[Directions]
Copy exactly the lines of the records below, and only those lines, beginning with the line that contains "For example, if" and ending with the line that contains "## Labels for break/continue".

[Collected data]
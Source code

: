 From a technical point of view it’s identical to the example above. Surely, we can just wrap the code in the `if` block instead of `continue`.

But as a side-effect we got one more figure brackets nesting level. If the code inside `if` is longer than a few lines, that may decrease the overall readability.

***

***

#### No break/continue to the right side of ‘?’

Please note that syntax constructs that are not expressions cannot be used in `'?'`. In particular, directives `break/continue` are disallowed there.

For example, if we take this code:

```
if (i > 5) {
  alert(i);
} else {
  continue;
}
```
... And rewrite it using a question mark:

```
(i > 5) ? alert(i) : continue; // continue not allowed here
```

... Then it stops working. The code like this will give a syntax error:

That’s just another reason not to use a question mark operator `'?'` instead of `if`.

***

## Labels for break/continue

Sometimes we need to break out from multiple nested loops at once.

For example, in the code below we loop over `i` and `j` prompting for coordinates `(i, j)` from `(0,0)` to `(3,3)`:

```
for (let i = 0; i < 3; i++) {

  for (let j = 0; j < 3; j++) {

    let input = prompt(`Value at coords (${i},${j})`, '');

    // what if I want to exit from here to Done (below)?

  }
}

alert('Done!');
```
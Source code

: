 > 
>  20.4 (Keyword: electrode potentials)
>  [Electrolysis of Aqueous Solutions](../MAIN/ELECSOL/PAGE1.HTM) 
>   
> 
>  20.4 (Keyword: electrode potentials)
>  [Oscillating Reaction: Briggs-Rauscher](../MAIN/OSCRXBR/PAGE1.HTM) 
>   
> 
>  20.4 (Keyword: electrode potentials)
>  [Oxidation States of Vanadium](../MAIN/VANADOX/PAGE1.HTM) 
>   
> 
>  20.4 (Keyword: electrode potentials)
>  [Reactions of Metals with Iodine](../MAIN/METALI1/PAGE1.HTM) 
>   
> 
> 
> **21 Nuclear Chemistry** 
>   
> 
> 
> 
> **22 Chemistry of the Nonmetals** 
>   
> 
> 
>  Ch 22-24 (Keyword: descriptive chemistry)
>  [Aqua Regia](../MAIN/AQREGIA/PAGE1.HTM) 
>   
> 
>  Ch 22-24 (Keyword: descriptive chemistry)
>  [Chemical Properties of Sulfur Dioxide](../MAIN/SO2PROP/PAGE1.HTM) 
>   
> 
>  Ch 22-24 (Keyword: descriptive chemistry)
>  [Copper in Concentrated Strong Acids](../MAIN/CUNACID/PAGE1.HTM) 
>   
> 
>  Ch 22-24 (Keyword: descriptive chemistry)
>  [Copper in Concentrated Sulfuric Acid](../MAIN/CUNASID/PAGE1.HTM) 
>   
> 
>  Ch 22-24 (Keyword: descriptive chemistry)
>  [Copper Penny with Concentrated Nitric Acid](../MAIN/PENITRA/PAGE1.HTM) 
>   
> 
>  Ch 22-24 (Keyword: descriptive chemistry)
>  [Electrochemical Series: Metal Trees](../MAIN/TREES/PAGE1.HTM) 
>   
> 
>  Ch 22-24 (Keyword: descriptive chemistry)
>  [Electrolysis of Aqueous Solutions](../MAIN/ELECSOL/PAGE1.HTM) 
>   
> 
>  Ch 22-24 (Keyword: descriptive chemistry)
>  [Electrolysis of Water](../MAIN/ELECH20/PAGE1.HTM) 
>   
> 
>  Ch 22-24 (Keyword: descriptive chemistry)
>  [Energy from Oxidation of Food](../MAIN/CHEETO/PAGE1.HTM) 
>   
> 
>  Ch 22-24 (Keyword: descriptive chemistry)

==

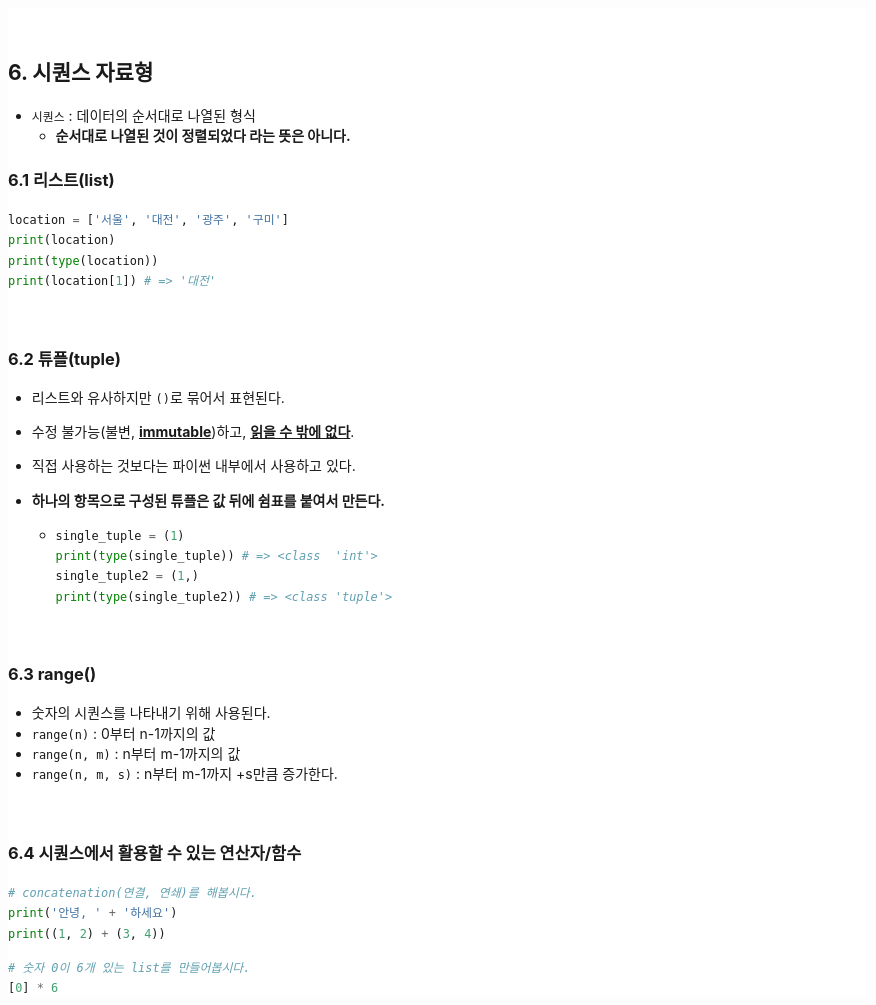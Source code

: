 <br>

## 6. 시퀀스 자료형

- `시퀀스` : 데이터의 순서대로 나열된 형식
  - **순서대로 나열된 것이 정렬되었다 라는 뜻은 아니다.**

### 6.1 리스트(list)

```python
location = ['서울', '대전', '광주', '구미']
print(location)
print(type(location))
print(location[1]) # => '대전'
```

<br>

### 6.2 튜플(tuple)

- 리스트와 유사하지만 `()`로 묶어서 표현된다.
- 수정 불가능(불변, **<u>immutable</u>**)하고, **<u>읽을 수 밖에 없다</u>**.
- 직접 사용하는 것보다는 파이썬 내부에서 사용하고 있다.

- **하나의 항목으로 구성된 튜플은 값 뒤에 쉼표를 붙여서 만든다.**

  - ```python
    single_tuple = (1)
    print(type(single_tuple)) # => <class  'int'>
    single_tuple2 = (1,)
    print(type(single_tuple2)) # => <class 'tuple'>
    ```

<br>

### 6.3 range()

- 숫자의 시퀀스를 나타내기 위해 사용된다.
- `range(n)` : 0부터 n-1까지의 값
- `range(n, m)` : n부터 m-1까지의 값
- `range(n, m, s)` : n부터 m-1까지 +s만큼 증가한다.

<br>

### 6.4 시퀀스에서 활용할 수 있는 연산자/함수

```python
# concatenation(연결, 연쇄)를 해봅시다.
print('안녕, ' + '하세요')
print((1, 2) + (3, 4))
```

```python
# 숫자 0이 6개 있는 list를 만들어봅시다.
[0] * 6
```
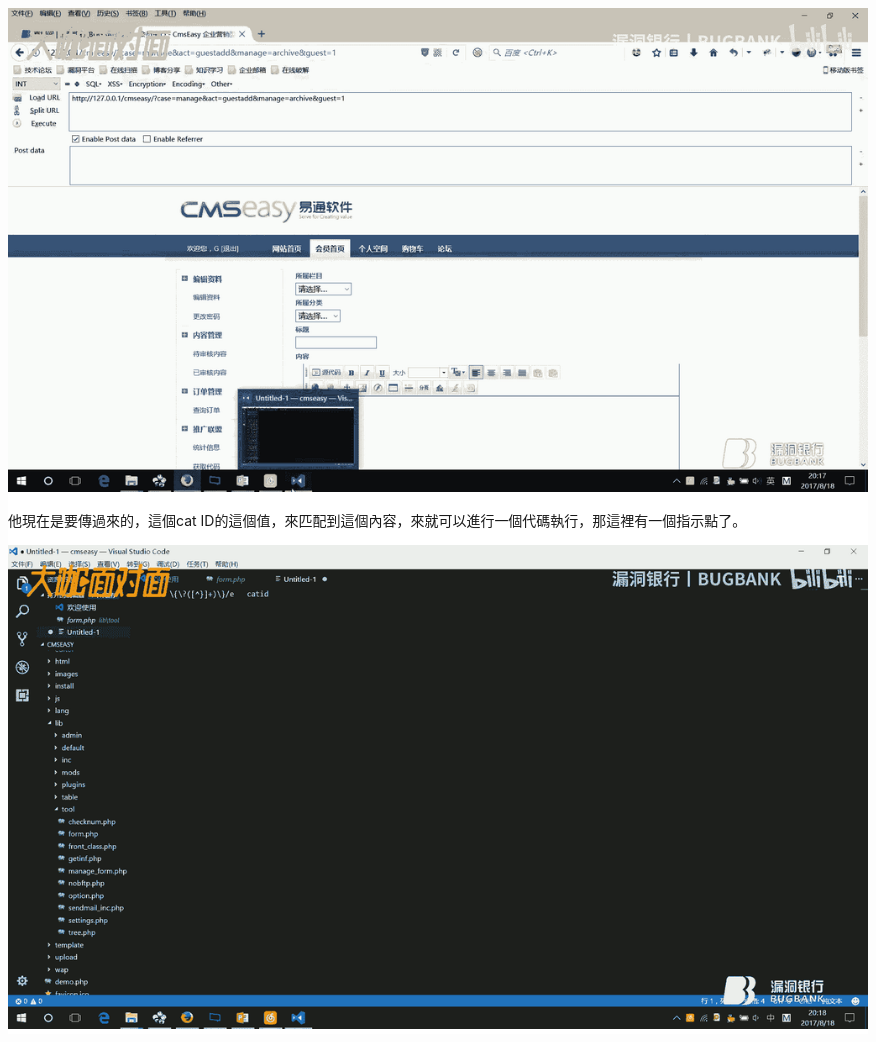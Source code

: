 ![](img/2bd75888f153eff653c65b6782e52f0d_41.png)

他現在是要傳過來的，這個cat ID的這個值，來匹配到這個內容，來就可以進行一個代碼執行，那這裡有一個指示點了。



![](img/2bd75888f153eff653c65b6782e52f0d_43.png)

...

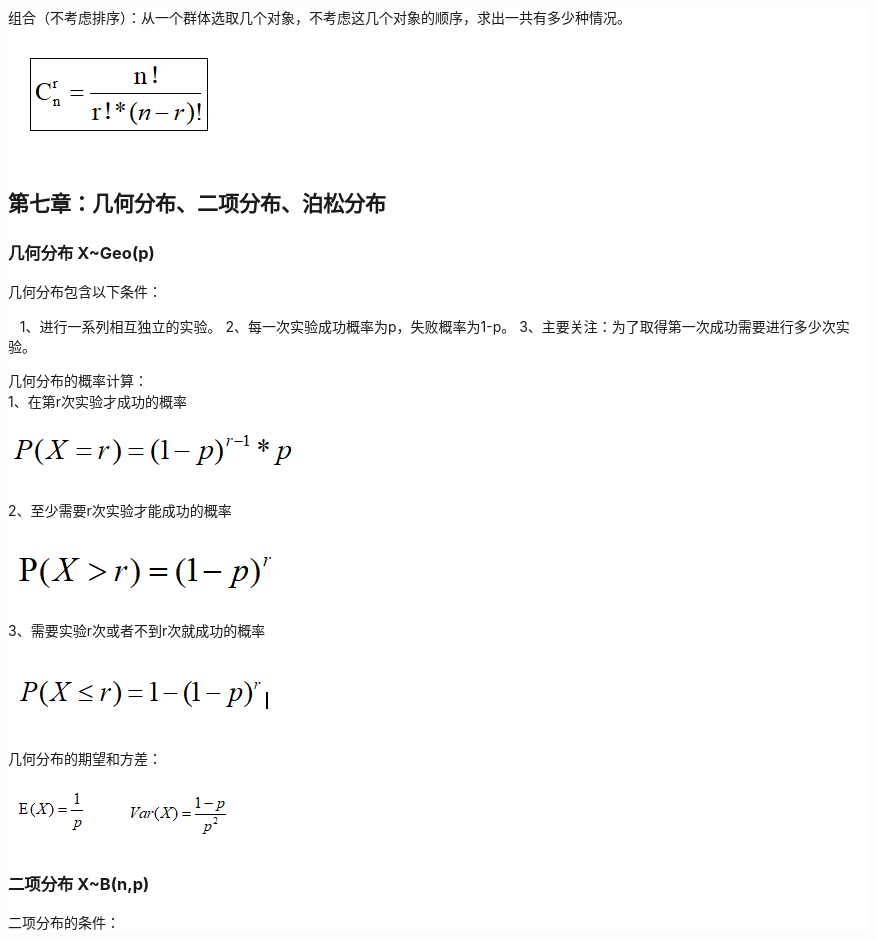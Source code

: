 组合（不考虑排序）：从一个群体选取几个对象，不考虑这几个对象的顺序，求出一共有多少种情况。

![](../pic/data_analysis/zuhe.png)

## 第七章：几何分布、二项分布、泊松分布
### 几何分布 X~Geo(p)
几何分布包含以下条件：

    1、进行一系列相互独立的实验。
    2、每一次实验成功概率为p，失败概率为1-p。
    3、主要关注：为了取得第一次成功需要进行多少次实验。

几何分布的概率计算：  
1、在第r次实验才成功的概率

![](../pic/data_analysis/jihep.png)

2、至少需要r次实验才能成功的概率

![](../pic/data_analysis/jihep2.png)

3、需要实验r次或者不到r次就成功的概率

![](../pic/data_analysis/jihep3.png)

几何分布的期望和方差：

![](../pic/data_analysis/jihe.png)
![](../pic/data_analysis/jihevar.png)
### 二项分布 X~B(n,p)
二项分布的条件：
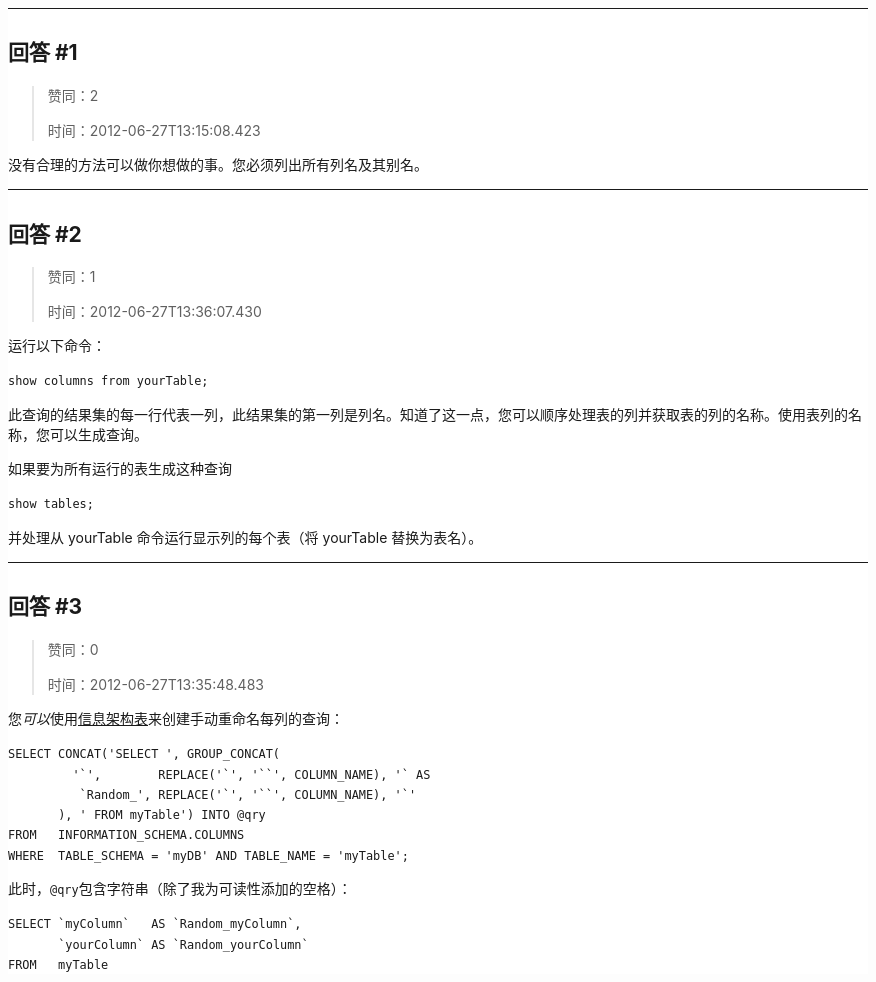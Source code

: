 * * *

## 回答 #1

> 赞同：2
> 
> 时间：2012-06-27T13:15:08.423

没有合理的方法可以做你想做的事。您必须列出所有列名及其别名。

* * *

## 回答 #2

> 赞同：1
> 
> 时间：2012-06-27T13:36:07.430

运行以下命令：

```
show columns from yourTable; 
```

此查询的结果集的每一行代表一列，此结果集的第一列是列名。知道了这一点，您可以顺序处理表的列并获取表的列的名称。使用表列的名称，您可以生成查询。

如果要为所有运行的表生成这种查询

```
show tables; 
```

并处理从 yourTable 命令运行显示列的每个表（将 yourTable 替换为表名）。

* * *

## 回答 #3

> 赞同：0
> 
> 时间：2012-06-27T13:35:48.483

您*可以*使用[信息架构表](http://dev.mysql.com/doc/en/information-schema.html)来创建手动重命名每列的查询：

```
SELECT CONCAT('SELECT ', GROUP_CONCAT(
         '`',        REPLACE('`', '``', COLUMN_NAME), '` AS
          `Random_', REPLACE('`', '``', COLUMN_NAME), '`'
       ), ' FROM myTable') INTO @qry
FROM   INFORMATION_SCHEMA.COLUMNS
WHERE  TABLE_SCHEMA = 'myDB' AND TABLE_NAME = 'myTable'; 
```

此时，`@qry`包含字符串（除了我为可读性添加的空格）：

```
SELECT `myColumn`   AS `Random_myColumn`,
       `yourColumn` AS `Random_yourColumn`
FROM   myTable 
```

[Task answer]
For example, if we take this code:

```
if (i > 5) {
  alert(i);
} else {
  continue;
}
```
... And rewrite it using a question mark:

```
(i > 5) ? alert(i) : continue; // continue not allowed here
```

... Then it stops working. The code like this will give a syntax error:

That’s just another reason not to use a question mark operator `'?'` instead of `if`.

***

## Labels for break/continue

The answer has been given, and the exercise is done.